We seem to have all settled into this place. I still worry that M will wander away; will get hit by a car, or hurt by another animal. But I suppose I have to let him be himself. Tikka is usually content to stay here in her own space, our yard, and she is far happier with this yard than she was with the condo. I don't know why unless it is just that I worry less. I do worry, I worry that she will run off after another dog when she sees one walk by -- the opportunity to be social outweighs the risks of the invisible fence every time. Often I don't worry about the collar, she is not inclined to wander anyway unless tempted, and the temptation is too great, collar or no. She generally only wants to be out if I am out anyway, where we can keep an eye on each other. Both beasts are homebodies, happy in their space. Like their mom.
I've been knitting. I've been sleeping late as well. Knitting and sleeping. I think there is a connection here. I never wanted to be a person who woke up hours before dawn, a person who went to bed in the middle of the evening either, although I've been a lark most of my life, a person who bounds awake with joy. This is a project I started in December, didn't like, ripped apart and restarted this past week. Perhaps I simply needed to knit that shrug first, to get my knitting muscles back in gear, to rekindle the spark. I've been dreaming of yarn and cloth and fiber and thread, dreaming up projects, recording ideas, but the actual act of creation eluded me. I would pick something up and put it down again, overwhelmed with weariness.
Perhaps I was just committed to too many things that were not truly what made me happy, that were against where my own nature wants me to go.
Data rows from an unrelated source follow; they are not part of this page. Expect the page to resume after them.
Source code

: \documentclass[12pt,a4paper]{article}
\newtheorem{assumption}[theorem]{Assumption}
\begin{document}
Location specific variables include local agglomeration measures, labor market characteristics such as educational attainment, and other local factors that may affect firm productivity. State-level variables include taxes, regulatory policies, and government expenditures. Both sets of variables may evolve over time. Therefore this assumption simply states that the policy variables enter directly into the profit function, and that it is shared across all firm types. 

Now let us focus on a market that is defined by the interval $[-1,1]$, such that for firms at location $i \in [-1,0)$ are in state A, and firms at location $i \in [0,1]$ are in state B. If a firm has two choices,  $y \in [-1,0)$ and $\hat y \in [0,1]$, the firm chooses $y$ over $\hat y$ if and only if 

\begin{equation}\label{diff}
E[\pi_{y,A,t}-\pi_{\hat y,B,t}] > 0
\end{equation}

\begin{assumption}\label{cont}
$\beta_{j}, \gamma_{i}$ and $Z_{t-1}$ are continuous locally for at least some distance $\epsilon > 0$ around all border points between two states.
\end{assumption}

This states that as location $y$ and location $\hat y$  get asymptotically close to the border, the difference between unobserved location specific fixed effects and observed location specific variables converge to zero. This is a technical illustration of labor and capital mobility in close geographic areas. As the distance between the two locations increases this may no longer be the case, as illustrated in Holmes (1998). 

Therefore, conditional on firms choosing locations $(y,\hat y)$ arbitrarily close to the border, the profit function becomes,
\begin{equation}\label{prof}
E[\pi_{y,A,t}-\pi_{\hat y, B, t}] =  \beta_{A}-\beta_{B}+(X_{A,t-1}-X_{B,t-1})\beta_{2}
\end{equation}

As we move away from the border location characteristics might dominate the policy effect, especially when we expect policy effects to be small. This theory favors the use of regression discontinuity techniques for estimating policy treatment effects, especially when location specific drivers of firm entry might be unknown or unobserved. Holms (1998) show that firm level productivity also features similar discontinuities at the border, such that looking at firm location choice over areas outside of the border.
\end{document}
I really want to do nothing but take meanderingly slow walks, bury myself in thread and fabric and yarn, play, cook, eat, share. And yet I never quite managed it. I was always distracted by too many things that needed to be done. I was bound by not enough time when what I really needed was to escape time altogether.
When I pick up my needles and knit, I escape time. I sit and knit late into the evening. The hours disappear. It seems I was not knitting because I was disconnected from something essential, essential to me at least. Perhaps I was letting who I was dictate who I should be. That isn't it exactly. I was letting my past dictate who I should be, letting the world dictate who I should be. What I did was never who I was. My mistake was in thinking that it should be. Who I was is integral to who I am, but it is only a past me, a part of me, and not who I have become. Even though I don't wish to be that person anymore, I have struggled with letting go, with saying "yes, you are right, I could solve that problem for you, but no I will not, I can not, because to do so denies who I am at my very core". I need to be here, to play with yarn, to embrace silence, but also to share, to share my gifts as they are, not as they are expected to be, to accept that as busy and distracting as the world may be, in its very essence it is completely here, in every moment, in every small vortex of space.
There has been a cardinal in the tree outside my office window every morning this week. Every morning except this morning. The photo is from a couple of days ago, from before the snow. The light is muted by the storm window. I don't like storm windows, or screens. They mute the light, deaden the play of light in the house, deaden the face of the house from the street. And yet the screens remind me now of how many veils and walls we build. The snow will pass. This cardinal will go and another will come. There is no rush.